2016 Was a Record Year for Toronto Real Estate, But What About 2017?
Saturday Dec 10th, 2016
2016 WAS A RECORD YEAR FOR TORONTO REAL ESTATE...
BUT WHAT ABOUT 2017?
Toronto 2016 MLS sales are set to smash all previous highs with an estimate of 113,000 total residential sales. At the year end of 2016, the average price is now at $784,000 up 26% from a year earlier. Days on the market is down to 17 days, a drop of 28%. Active listings are down 36%. The current average price of a detached house in the 416 is $1.35M up 32% over 2015. The average price for a condo in the 416 is now $471,256 up 13.5% over 2015.
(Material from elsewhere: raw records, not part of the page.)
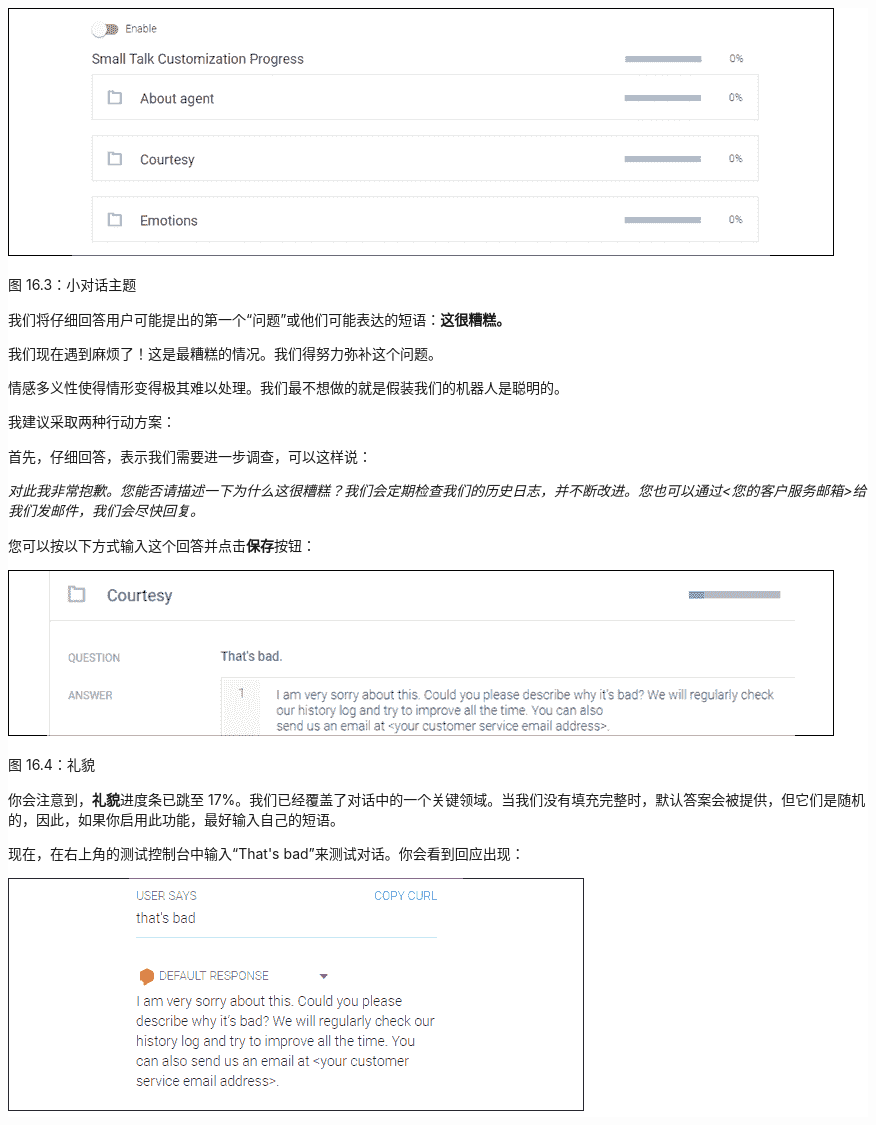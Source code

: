 ![](img/B15438_16_03.png)

图 16.3：小对话主题

我们将仔细回答用户可能提出的第一个“问题”或他们可能表达的短语：**这很糟糕。**

我们现在遇到麻烦了！这是最糟糕的情况。我们得努力弥补这个问题。

情感多义性使得情形变得极其难以处理。我们最不想做的就是假装我们的机器人是聪明的。

我建议采取两种行动方案：

首先，仔细回答，表示我们需要进一步调查，可以这样说：

*对此我非常抱歉。您能否请描述一下为什么这很糟糕？我们会定期检查我们的历史日志，并不断改进。您也可以通过<您的客户服务邮箱>给我们发邮件，我们会尽快回复。*

您可以按以下方式输入这个回答并点击**保存**按钮：

![](img/B15438_16_04.png)

图 16.4：礼貌

你会注意到，**礼貌**进度条已跳至 17%。我们已经覆盖了对话中的一个关键领域。当我们没有填充完整时，默认答案会被提供，但它们是随机的，因此，如果你启用此功能，最好输入自己的短语。

现在，在右上角的测试控制台中输入“That's bad”来测试对话。你会看到回应出现：

![](img/B15438_16_05.png)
All of this bodes well for property owners as they have made a killing on property purchased in the last few years. Over the years, I have frequently warned of this, trying to encourage fence sitters to jump into the market. I fear the dream of a detached home in Toronto (416) is over for most people. Sitting and waiting for the "creash" to come has been a stupid and expensive pastime. I believe that 2017 will be more of the same as interest rates will stay low, as will inflation. The Canadian economy will likely grow by less than 2%. This is a nice environment for real estate to prosper. In Toronto there is far less inventory for sale at the end of 2016 than there was at the end of 2015. I believe this now will virtually ensure significantly higher prices for 2017. Not enough existing low rise supply and very little new supply coming will drive this market even higher. On the multiple/condo side, we have a similar problem. Very few sites remain to develop. Most land is now in the hands of developers. Land prices are now over $100 PSF of gross floor area for an unzoned site and $150-$250 PSF of gross floor area for an approved zoned site. Condo prices are soaring in the 416 part of the GTA.
Wishing doesn't make it so. The time for fence sitting was never, but today is an even worse time. Toronto real estate prices will retreat in the next recession. When this will be is anyone's guess. Canadian real estate was mildly affected during the Great Recession of 2008/2009. I suspect that during the next recession we will see a drop in prices but I doubt they will stay down for long. In the meantime, I believe for several years, prices will continue to rise.
Toronto is not the same city as it was even nine years ago. The next five years are going to be massive for Toronto in terms of change. It is unparalleled in any city outside of China or the oil sheikdoms. This is the "Manhattanization" of our city that I have spoke about many times before. It will redefine how we live and think about Toronto.